Unfortunately, having a good lease and following the proper procedures for foreclosure and sale will not prevent you from being sued. Litigation has exploded in this country and self-storage facilities, based upon their public operations, steady flow of cash and large insurance protection, are big targets. It's likely that in the course of operating your facility, you will eventually be sued.
The following is a crash course on what happens in a lawsuit and some things to think about as you travel down the road of litigation. (Watch out, it's a bumpy road.)
1. Notify Your Insurance Company
Upon service of the lawsuit, one of the first things a storage owner should do is notify the facility's insurance company. The insurance company, if it has any questions whether the claim is covered under its policy, will likely issue what is known as a "reservation of rights." This means that it will assume the obligation of defending you in the lawsuit, but reserves its right to later determine whether the claim is actually covered.
The insurance company will then assign the lawsuit to a lawyer who represents the insurance company in your area. The facility may also request that their own lawyer (if they have one) represent the facility in defending the lawsuit on behalf on the insurance company. If you have insurance, but fail to notify your insurance company, the company may be able to refuse coverage based on lack of notice. It is a prudent policy to always notify your insurer in response to a lawsuit.
2. Gather the File
It is your obligation as the facility owner to maintain all of your records concerning the operation of your business. If the lawsuit relates to a tenant loss or damage claim, you will need to pull together the tenant's file and all the pertinent documents relating to the claim. If the lawsuit involves a personal injury, you should obtain a copy of the incident report, photographs taken (if any), police reports or any other documents relating to the incident. All of this information, as well as names and addresses of individuals who have knowledge of the matter, should be provided to the lawyer handling your case. Remember, your lawyer can only defend you to the extent that he or she is given complete information about the claim.
3. File an Answer
Once the case has been assigned to a lawyer, it is the lawyer's obligation to file an answer to the complaint. If you are not insured and do not submit the claim to an insurance company, then you are obligated to file it. If you or your lawyer do not file an answer to the complaint, you will be in default. In other words, if you fail to answer the complaint, the court will presume you are admitting the allegations of the complaint, and a judgment against you will be entered. It is imperative that a timely answer is filed in response to a complaint. If it is appropriate, your lawyer will seek to dismiss the complaint at the time the answer is filed based upon specific legal defenses.
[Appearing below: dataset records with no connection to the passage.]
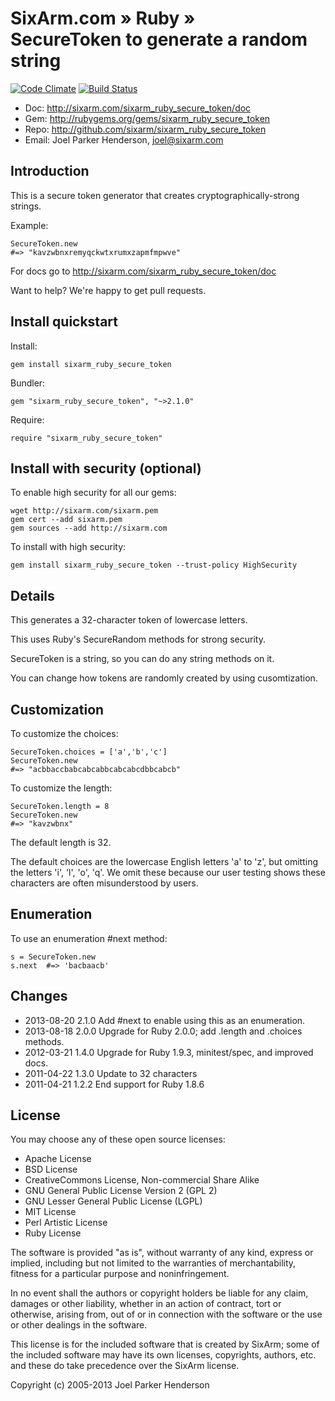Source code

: # SixArm.com » Ruby » <br> SecureToken to generate a random string

[![Code Climate](https://codeclimate.com/github/SixArm/sixarm_ruby_secure_token.png)](https://codeclimate.com/github/SixArm/sixarm_ruby_secure_token)
[![Build Status](https://travis-ci.org/SixArm/sixarm_ruby_secure_token.png)](https://travis-ci.org/SixArm/sixarm_ruby_secure_token)

* Doc: <http://sixarm.com/sixarm_ruby_secure_token/doc>
* Gem: <http://rubygems.org/gems/sixarm_ruby_secure_token>
* Repo: <http://github.com/sixarm/sixarm_ruby_secure_token>
* Email: Joel Parker Henderson, <joel@sixarm.com>


## Introduction

This is a secure token generator that creates cryptographically-strong strings.

Example:

    SecureToken.new  
    #=> "kavzwbnxremyqckwtxrumxzapmfmpwve"


For docs go to <http://sixarm.com/sixarm_ruby_secure_token/doc>

Want to help? We're happy to get pull requests.


## Install quickstart

Install:

    gem install sixarm_ruby_secure_token

Bundler:

    gem "sixarm_ruby_secure_token", "~>2.1.0"

Require:

    require "sixarm_ruby_secure_token"


## Install with security (optional)

To enable high security for all our gems:

    wget http://sixarm.com/sixarm.pem
    gem cert --add sixarm.pem
    gem sources --add http://sixarm.com

To install with high security:

    gem install sixarm_ruby_secure_token --trust-policy HighSecurity


## Details

This generates a 32-character token of lowercase letters.

This uses Ruby's SecureRandom methods for strong security.

SecureToken is a string, so you can do any string methods on it.

You can change how tokens are randomly created by using cusomtization.


## Customization

To customize the choices:

    SecureToken.choices = ['a','b','c']
    SecureToken.new 
    #=> "acbbaccbabcabcabbcabcabcdbbcabcb"

To customize the length:

    SecureToken.length = 8
    SecureToken.new 
    #=> "kavzwbnx"

The default length is 32. 

The default choices are the lowercase English letters 'a' to 'z', but omitting the letters 'i', 'l', 'o', 'q'. We omit these because our user testing shows these characters are often misunderstood by users.


## Enumeration

To use an enumeration #next method:

    s = SecureToken.new
    s.next  #=> 'bacbaacb'


## Changes

* 2013-08-20 2.1.0 Add #next to enable using this as an enumeration.
* 2013-08-18 2.0.0 Upgrade for Ruby 2.0.0; add .length and .choices methods.
* 2012-03-21 1.4.0 Upgrade for Ruby 1.9.3, minitest/spec, and improved docs.
* 2011-04-22 1.3.0 Update to 32 characters
* 2011-04-21 1.2.2 End support for Ruby 1.8.6


## License

You may choose any of these open source licenses:

  * Apache License
  * BSD License
  * CreativeCommons License, Non-commercial Share Alike
  * GNU General Public License Version 2 (GPL 2)
  * GNU Lesser General Public License (LGPL)
  * MIT License
  * Perl Artistic License
  * Ruby License

The software is provided "as is", without warranty of any kind, 
express or implied, including but not limited to the warranties of 
merchantability, fitness for a particular purpose and noninfringement. 

In no event shall the authors or copyright holders be liable for any 
claim, damages or other liability, whether in an action of contract, 
tort or otherwise, arising from, out of or in connection with the 
software or the use or other dealings in the software.

This license is for the included software that is created by SixArm;
some of the included software may have its own licenses, copyrights, 
authors, etc. and these do take precedence over the SixArm license.

Copyright (c) 2005-2013 Joel Parker Henderson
Unfortunately, many of these defenses can be cured by the plaintiff, and even if the case is originally dismissed based upon such defenses, the case can later be refiled.
4. Discovery
After the answer is filed, and before a trial occurs, there is a phase of the proceedings called discovery. During discovery, each party is entitled to ask questions of the other party to learn all about their position in the case. Discovery can take the form of interrogatories (written questions to the other side), requests for documents or depositions. In depositions, the parties meet face to face and lawyers ask questions in the presence of a stenographer who keeps a written record of the testimony. Depositions are used both for discovery and for later use at trial to impeach witnesses who may later change their testimony. Discovery can be a long, arduous process that is very costly to both sides. However, discovery is necessary in order to build a case for the plaintiff and to defend a case for the defendant.
5. Negotiation/Settlement
Through the course of discovery, and up until trial, it is important that both sides always keep in mind the practicalities of settling the lawsuit. If the plaintiff has brought a lawsuit that has merit and there is some risk that the defendant facility may ultimately be found liable, there may be some benefit in negotiating a settlement of the tenant's claim. Settlements are oftentimes the best resolution of a bad situation. Negotiations for resolution and settlement commonly occur from the beginning of the case to the end. However, most settlements are best reached early on in the case. Settlements are often harder to conclude closer to trial due to the time and expense already incurred by the parties. Settlements should not be reached lightly. However, they are an economic reality of litigation due to trial costs and the physical and mental wear and tear on facility owners involved in the litigation. Furthermore, where there is a risk of high damages, settlement reduces those damages to a lower number.
6. Trial
Certainly, not all cases can be settled, and ultimately many cases are brought to trial. Just like on TV, the parties are able to present their cases before a judge or jury (the trier of fact) and have their day in court. The parties are able to tell their sides of the story and allow the trier of fact to then decide on two issues: 1) whether the facility is liable for the loss or damage, and 2) the amount of damage suffered by the plaintiff. It is possible that a judge or jury may find a facility liable for the loss or damage to tenant's goods, or to have been responsible for a party's injury, but at the same time find low damages. Unfortunately, the most common scenario is one in which liability is found, as well as significant damages.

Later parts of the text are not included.